Münferit değil sistematik erkek şiddetine karşı İstanbul’da kadınlar sokaklardaydı!
Kadına Yönelik Şiddete Hayır Günü’nde, İstanbul’da her yıl olduğu gibi bu yıl da İstiklal Caddesi’nde bir yürüyüş düzenlenerek, erkek egemen sistemin şiddetine karşı kadınların talepleri haykırıldı.
25 Kasım 2010 Kadın Platformu’nun düzenlediği eyleme bine yakın kadın katıldı. Tünel Meydanı’ndan başlayan yürüyüş boyunca, kadınların maruz kaldıkları ev içi şiddetten tacize, tecavüze, devlet şiddetine karşı tepkilerini dile getiren, medyanın cinsiyetçi yaklaşımını lanetleyen ve savaşta şiddetin en ağır yüzüyle karşılaşan Kürt kadınlarının taleplerini vurgulayan birçok slogan haykırıldı. Eylem, Taksim tramvay durağında Türkçe ve Kürtçe okunan basın açıklamasıyla son buldu.
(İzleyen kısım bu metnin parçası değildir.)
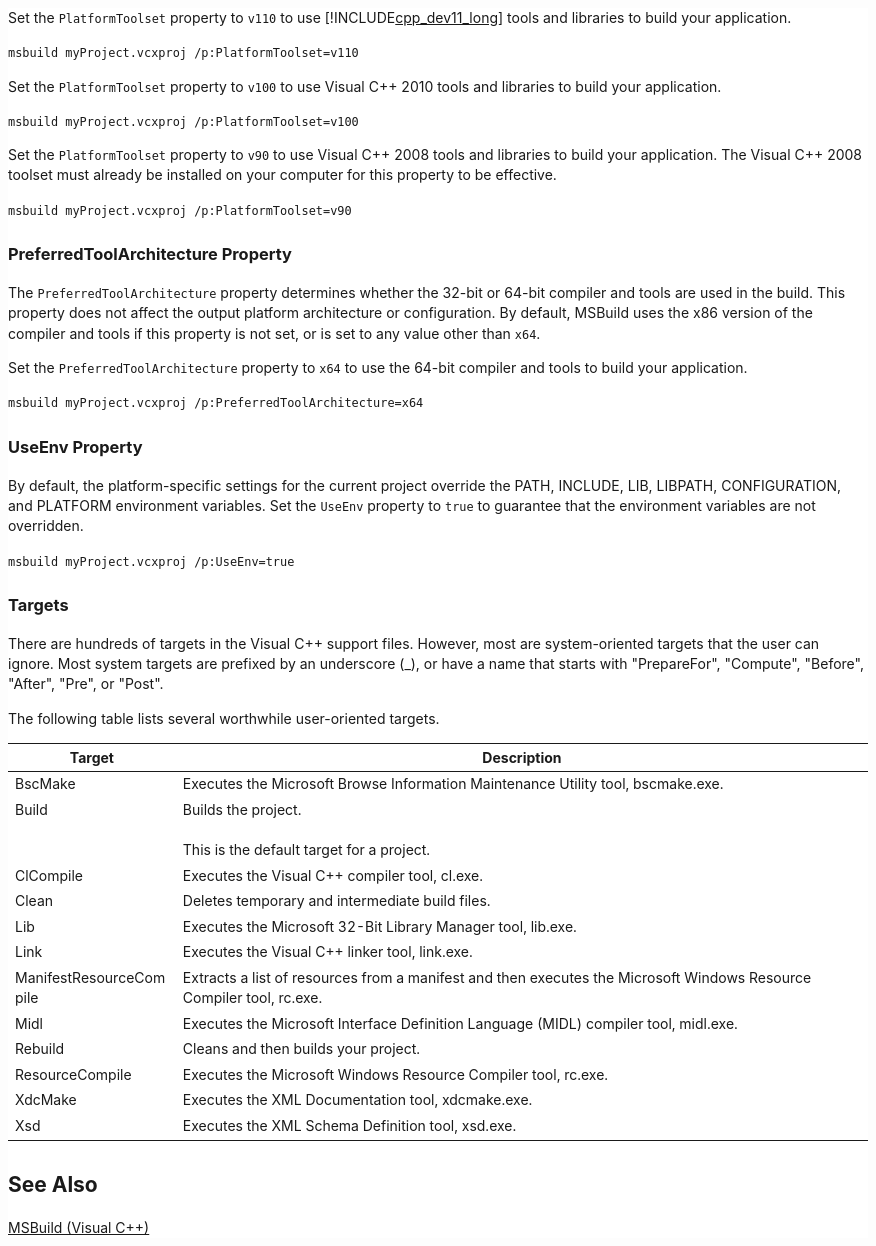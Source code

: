  Set the `PlatformToolset` property to `v110` to use [!INCLUDE[cpp_dev11_long](../build/includes/cpp_dev11_long_md.md)] tools and libraries to build your application.  
  
 `msbuild myProject.vcxproj /p:PlatformToolset=v110`  
  
 Set the `PlatformToolset` property to `v100` to use Visual C++ 2010 tools and libraries to build your application.  
  
 `msbuild myProject.vcxproj /p:PlatformToolset=v100`  
  
 Set the `PlatformToolset` property to `v90` to use Visual C++ 2008 tools and libraries to build your application. The Visual C++ 2008 toolset must already be installed on your computer for this property to be effective.  
  
 `msbuild myProject.vcxproj /p:PlatformToolset=v90`  
  
### PreferredToolArchitecture Property  
 The `PreferredToolArchitecture` property determines whether the 32-bit or 64-bit compiler and tools are used in the build. This property does not affect the output platform architecture or configuration. By default, MSBuild uses the x86 version of the compiler and tools if this property is not set, or is set to any value other than `x64`.  
  
 Set the `PreferredToolArchitecture` property to `x64` to use the 64-bit compiler and tools to build your application.  
  
 `msbuild myProject.vcxproj /p:PreferredToolArchitecture=x64`  
  
### UseEnv Property  
 By default, the platform-specific settings for the current project override the PATH, INCLUDE, LIB, LIBPATH, CONFIGURATION, and PLATFORM environment variables. Set the `UseEnv` property to `true` to guarantee that the environment variables are not overridden.  
  
 `msbuild myProject.vcxproj /p:UseEnv=true`  
  
### Targets  
 There are hundreds of targets in the Visual C++ support files. However, most are system-oriented targets that the user can ignore. Most system targets are prefixed by an underscore (_), or have a name that starts with "PrepareFor", "Compute", "Before", "After", "Pre", or "Post".  
  
 The following table lists several worthwhile user-oriented targets.  
  
|Target|Description|  
|------------|-----------------|  
|BscMake|Executes the Microsoft Browse Information Maintenance Utility tool, bscmake.exe.|  
|Build|Builds the project.<br /><br /> This is the default target for a project.|  
|ClCompile|Executes the Visual C++ compiler tool, cl.exe.|  
|Clean|Deletes temporary and intermediate build files.|  
|Lib|Executes the Microsoft 32-Bit Library Manager tool, lib.exe.|  
|Link|Executes the Visual C++ linker tool, link.exe.|  
|ManifestResourceCompile|Extracts a list of resources from a manifest and then executes the Microsoft Windows Resource Compiler tool, rc.exe.|  
|Midl|Executes the Microsoft Interface Definition Language (MIDL) compiler tool, midl.exe.|  
|Rebuild|Cleans and then builds your project.|  
|ResourceCompile|Executes the Microsoft Windows Resource Compiler tool, rc.exe.|  
|XdcMake|Executes the XML Documentation tool, xdcmake.exe.|  
|Xsd|Executes the XML Schema Definition tool, xsd.exe.|  
  
## See Also  
 [MSBuild (Visual C++)](../build/msbuild-visual-cpp.md)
25 Kasım 2010 Kadın Platformu’nun düzenlediği eylemin yanı sıra, İstanbul sokakları gün boyunca farklı zamanlarda ‘Kadına Yönelik Şiddete Hayır Günü’ çerçevesinde başka eylemlere de sahne oldu. Bunlar arasında BDP’li kadınlar, düzenledikleri eylemde Kürt kadınlarının barış ve anadil taleplerini de öne çıkardıkları eylemde kendi talepleriyle sokaklara çıktılar.
Hangisi kadınların sesi?
Düzen partileri de 25 Kasım’da boş durmadı. İktidar oldukları dönem boyunca kadına yönelik şiddetin bizzat sürdürücüsü olan AKP’nin il kadın kolları ve CHP kadın kolları da bu sene 25 Kasım’da İstanbul’da zayıf da olsa eylemler düzenlediler. Bu tabloya geçtiğimiz sene kadına yönelik şiddeti durduramadığı için AKP’ye “muhalefet” eden MHP’yi de eklemek mümkün. Düzen partileri, kadın haklarını sahiplenmek, korumak, daha demokrat görünmek veya iktidar partisini sıkıştırmak gibi saiklerle, ancak birbirleriyle olan rekabet çerçevesinde ve bunun sınırlarında 25 Kasım’ı sahipleniyor. Bu partiler, kadınlar için birer kurtuluş adresi olmaktan uzak olduklarını, kadına yönelik şiddetin son bulması gerektiğine dair saptamalar yapmanın ötesine geçmeyen eylemleriyle ve demeçleriyle bile tekrar ispat ediyorlar. Zaten bundan fazlasını da beklemediğimiz bu düzen partilerinin temsil ettiği burjuvazinin sesinin sokak eylemlerine sıçraması ise dikkat çekicidir. Kadın hareketi, bu eğilimi mutlaka değerlendirilmeli ve burjuvazinin kadın mücadelesini ehlileştirme çabalarına karşı uyanık olmalıdır.
Katledilişleri tarihte bir mihenk taşı olan Mirabel kardeşlerden bugüne, devletin, erkeğin sistematik şiddetine maruz kalan, namus cinayetlerine, nefret cinayetlerine kurban edilenlerin, Kürt kadınlarının, emekçi kadınların gerçek sesi olmaya, daha büyük kalabalıklarla sokağa! Kadınların kurtuluşu için nice mücadelelere, nice 25 Kasım’lara!